Though Ghai’s startup Nectir was based in Playa Vista, and Doherty’s venture firm Behind Genius Ventures was based in Mid-Wilshire, the pair first crossed paths during “The Pitch,” a TV show that allows founders to pitch to a panel of venture capitalists and a live audience. Doherty was one of the panel members sitting opposite of Ghai.
Ghai broke a record that had never been replicated in the nine years, 11 seasons and 127 episodes of “The Pitch” – she raised $1.4 million in 30 minutes.
“She had this absolutely incredible, positive energy. And then she started to tell me about her business,” Doherty said. “She had such an incredible command over the numbers, the value proposition of what she was building at Nectir. Any questions I asked her, she could get anecdotes from her students she was working with.”
Picking its investments
Behind Genius Ventures looks at about 2,000 investment opportunities a year. In 2024, it invested in seven new founding teams, including Nectir. Most of them are startups in the seed stage or pre-seed stage that revolve around the future of work and the future of human interaction. Since its inception in 2021, Behind Genius Ventures has invested in more than 40 startups, including video editor Capsule and edtech platform Prof Jim.
“The type of founder I love working with most is a technical storyteller,” Doherty said. “Someone who can be really in the weeds of building a business, but also able to zoom out and talk more about the long-term vision of the company.”
“Technical storyteller” is how Doherty would describe Ghai, who struggled through standardized teaching curriculums in part due to her autism and attention-deficit/hyperactivity disorder and who created Nectir to help other students find non-traditional learning methods.
“I feel like her experiences in a school system and seeing how much the technology she’s built could impact the learning outcomes of others was like a deeply personal mission to solve,” Doherty said.
Getting its start
Doherty is a storyteller herself. She wrote a children’s book that untangled the complex web of industry jargon and money-movers that make up venture capital. She founded Behind Genius Ventures in 2021 after stints at other venture capital enterprises. At the age of 25, she raised her second fund at $8.9 million, allowing her to connect with other young founders (like Ghai, who was 27 when she raised a $4 million seed round in December) in the startup space.
Doherty also vets founders for what she calls “execution velocity” – how fast and how thoughtfully founders are able to execute their plan, take in feedback from investors and the market, and balance the short term goals of the company with longer term aspirations.
“(Nectir is) like head and shoulders above the other entrepreneurs that we’ve met with,” Doherty said.
Behind Genius Ventures participated in Nectir’s $4 million seed round.
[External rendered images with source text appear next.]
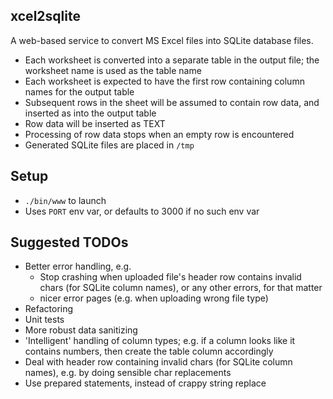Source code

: xcel2sqlite
---

A web-based service to convert MS Excel files into SQLite database files.

* Each worksheet is converted into a separate table in the output file; the worksheet name is used as the table name
* Each worksheet is expected to have the first row containing column names for the output table
* Subsequent rows in the sheet will be assumed to contain row data, and inserted as into the output table
* Row data will be inserted as TEXT
* Processing of row data stops when an empty row is encountered
* Generated SQLite files are placed in `/tmp`

Setup
---

* `./bin/www` to launch
* Uses `PORT` env var, or defaults to 3000 if no such env var

Suggested TODOs
---

* Better error handling, e.g.
  * Stop crashing when uploaded file's header row contains invalid chars (for SQLite column names), or any other errors, for that matter
  * nicer error pages (e.g. when uploading wrong file type)
* Refactoring
* Unit tests
* More robust data sanitizing
* 'Intelligent' handling of column types; e.g. if a column looks like it contains numbers, then create the table column accordingly
* Deal with header row containing invalid chars (for SQLite column names), e.g. by doing sensible char replacements
* Use prepared statements, instead of crappy string replace
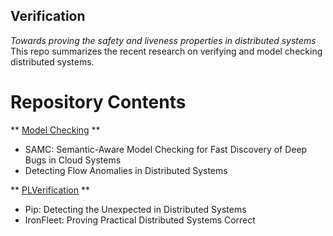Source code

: ## Verification

*Towards proving the safety and liveness properties in distributed systems*
This repo summarizes the recent research on verifying and model checking distributed systems.

# Repository Contents

** [Model Checking](https://github.com/SoujanyaPonnapalli/Verification/tree/master/ModelChecking) **

  - SAMC: Semantic-Aware Model Checking for Fast Discovery of Deep Bugs in Cloud Systems
  - Detecting Flow Anomalies in Distributed Systems

** [PLVerification](https://github.com/SoujanyaPonnapalli/Verification/tree/master/PLVerification) **

  - Pip: Detecting the Unexpected in Distributed Systems
  - IronFleet: Proving Practical Distributed Systems Correct
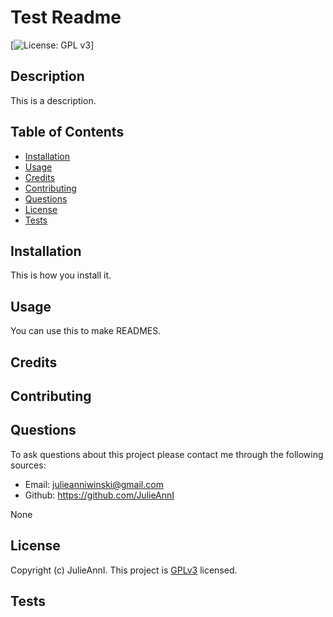 # Test Readme
  [![License: GPL v3](https://img.shields.io/badge/License-GPLv3-blue.svg)]  

  ## Description
  
  This is a description.
  
  ## Table of Contents
  
  - [Installation](#Installation)
  - [Usage](#Usage)
  - [Credits](#Credits)
  - [Contributing](#Contributing)
  - [Questions](#Questions)
  - [License](#License)
  - [Tests](#Tests)
  
  ## Installation
  
  This is how you install it.
  
  ## Usage
  
  You can use this to make READMES.
  
  
  ## Credits
  
  
  
  ## Contributing 
  
  
  
  ## Questions
  
  To ask questions about this project please contact me through the following sources:
  - Email: julieanniwinski@gmail.com
  - Github:  https://github.com/JulieAnnI
  
  None
  
  ## License
  
  Copyright (c)  JulieAnnI.
    This project is [GPLv3](https://www.gnu.org/licenses/gpl-3.0) licensed.
  
  ## Tests
  
  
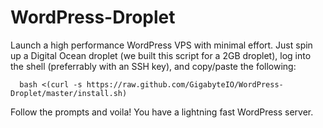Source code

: WordPress-Droplet
=================

Launch a high performance WordPress VPS with minimal effort. Just spin up a Digital Ocean droplet (we built this script for a 2GB droplet), log into the shell (preferrably with an SSH key), and copy/paste the following:

      bash <(curl -s https://raw.github.com/GigabyteIO/WordPress-Droplet/master/install.sh)
Follow the prompts and voila! You have a lightning fast WordPress server.
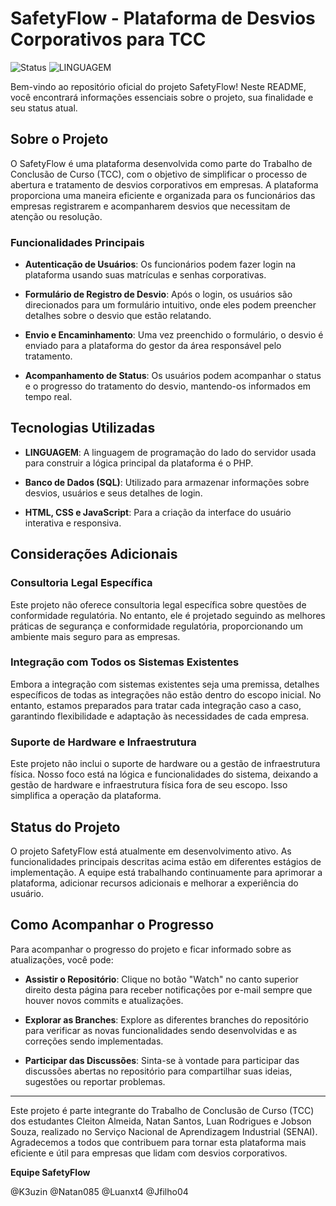 # SafetyFlow - Plataforma de Desvios Corporativos para TCC

![Status](https://img.shields.io/badge/Status-Em%20desenvolvimento-yellow) ![LINGUAGEM](https://img.shields.io/badge/Linguagem-PHP-blue)

Bem-vindo ao repositório oficial do projeto SafetyFlow! Neste README, você encontrará informações essenciais sobre o projeto, sua finalidade e seu status atual.

## Sobre o Projeto

O SafetyFlow é uma plataforma desenvolvida como parte do Trabalho de Conclusão de Curso (TCC), com o objetivo de simplificar o processo de abertura e tratamento de desvios corporativos em empresas. A plataforma proporciona uma maneira eficiente e organizada para os funcionários das empresas registrarem e acompanharem desvios que necessitam de atenção ou resolução.

### Funcionalidades Principais

- **Autenticação de Usuários**: Os funcionários podem fazer login na plataforma usando suas matrículas e senhas corporativas.

- **Formulário de Registro de Desvio**: Após o login, os usuários são direcionados para um formulário intuitivo, onde eles podem preencher detalhes sobre o desvio que estão relatando.

- **Envio e Encaminhamento**: Uma vez preenchido o formulário, o desvio é enviado para a plataforma do gestor da área responsável pelo tratamento.

- **Acompanhamento de Status**: Os usuários podem acompanhar o status e o progresso do tratamento do desvio, mantendo-os informados em tempo real.

## Tecnologias Utilizadas

- **LINGUAGEM**: A linguagem de programação do lado do servidor usada para construir a lógica principal da plataforma é o PHP.

- **Banco de Dados (SQL)**: Utilizado para armazenar informações sobre desvios, usuários e seus detalhes de login.

- **HTML, CSS e JavaScript**: Para a criação da interface do usuário interativa e responsiva.


## Considerações Adicionais

### Consultoria Legal Específica

Este projeto não oferece consultoria legal específica sobre questões de conformidade regulatória. No entanto, ele é projetado seguindo as melhores práticas de segurança e conformidade regulatória, proporcionando um ambiente mais seguro para as empresas.

### Integração com Todos os Sistemas Existentes

Embora a integração com sistemas existentes seja uma premissa, detalhes específicos de todas as integrações não estão dentro do escopo inicial. No entanto, estamos preparados para tratar cada integração caso a caso, garantindo flexibilidade e adaptação às necessidades de cada empresa.

### Suporte de Hardware e Infraestrutura

Este projeto não inclui o suporte de hardware ou a gestão de infraestrutura física. Nosso foco está na lógica e funcionalidades do sistema, deixando a gestão de hardware e infraestrutura física fora de seu escopo. Isso simplifica a operação da plataforma.


## Status do Projeto

O projeto SafetyFlow está atualmente em desenvolvimento ativo. As funcionalidades principais descritas acima estão em diferentes estágios de implementação. A equipe está trabalhando continuamente para aprimorar a plataforma, adicionar recursos adicionais e melhorar a experiência do usuário.

## Como Acompanhar o Progresso

Para acompanhar o progresso do projeto e ficar informado sobre as atualizações, você pode:

- **Assistir o Repositório**: Clique no botão "Watch" no canto superior direito desta página para receber notificações por e-mail sempre que houver novos commits e atualizações.

- **Explorar as Branches**: Explore as diferentes branches do repositório para verificar as novas funcionalidades sendo desenvolvidas e as correções sendo implementadas.

- **Participar das Discussões**: Sinta-se à vontade para participar das discussões abertas no repositório para compartilhar suas ideias, sugestões ou reportar problemas.

---

Este projeto é parte integrante do Trabalho de Conclusão de Curso (TCC) dos estudantes Cleiton Almeida, Natan Santos, Luan Rodrigues e Jobson Souza, realizado no Serviço Nacional de Aprendizagem Industrial (SENAI). Agradecemos a todos que contribuem para tornar esta plataforma mais eficiente e útil para empresas que lidam com desvios corporativos.


**Equipe SafetyFlow**

@K3uzin
@Natan085
@Luanxt4
@Jfilho04
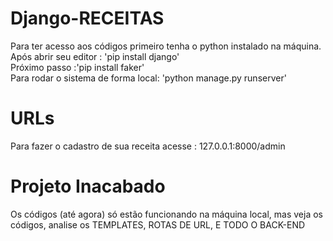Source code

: # Django-RECEITAS
Para ter acesso aos códigos primeiro tenha o python instalado na máquina.<br>
Após abrir seu editor : 'pip install django'<br>
Próximo passo :'pip install faker'<br>
Para rodar o sistema de forma local: 'python manage.py runserver'<br>

# URLs
Para fazer o cadastro de sua receita acesse : 127.0.0.1:8000/admin

# Projeto Inacabado
Os códigos (até agora) só estão funcionando na máquina local, mas veja os códigos, analise os TEMPLATES, ROTAS DE URL, E TODO O BACK-END
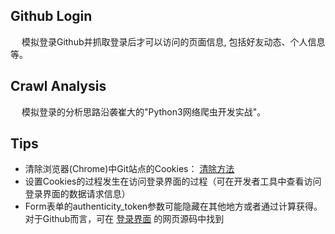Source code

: ## Github Login
&emsp; 模拟登录Github并抓取登录后才可以访问的页面信息, 包括好友动态、个人信息等。   

## Crawl Analysis
&emsp; 模拟登录的分析思路沿袭崔大的"Python3网络爬虫开发实战"。

## Tips
+ 清除浏览器(Chrome)中Git站点的Cookies： [清除方法](https://blog.csdn.net/panbiao1999/article/details/77880649)
+ 设置Cookies的过程发生在访问登录界面的过程（可在开发者工具中查看访问登录界面的数据请求信息）
+ Form表单的authenticity_token参数可能隐藏在其他地方或者通过计算获得。对于Github而言，可在 [登录界面](https://github.com/login) 的网页源码中找到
From there, Doherty implemented her value add as an investor – introducing the startup founders to public relations experts to put the company on the radar, connecting Ghai with other investors who may be interested in working with Nectir, and, of course, being available at 3 a.m.
“I think sometimes it’s easy to forget how much a quick phone call or like a check in can mean those moments,” Doherty said.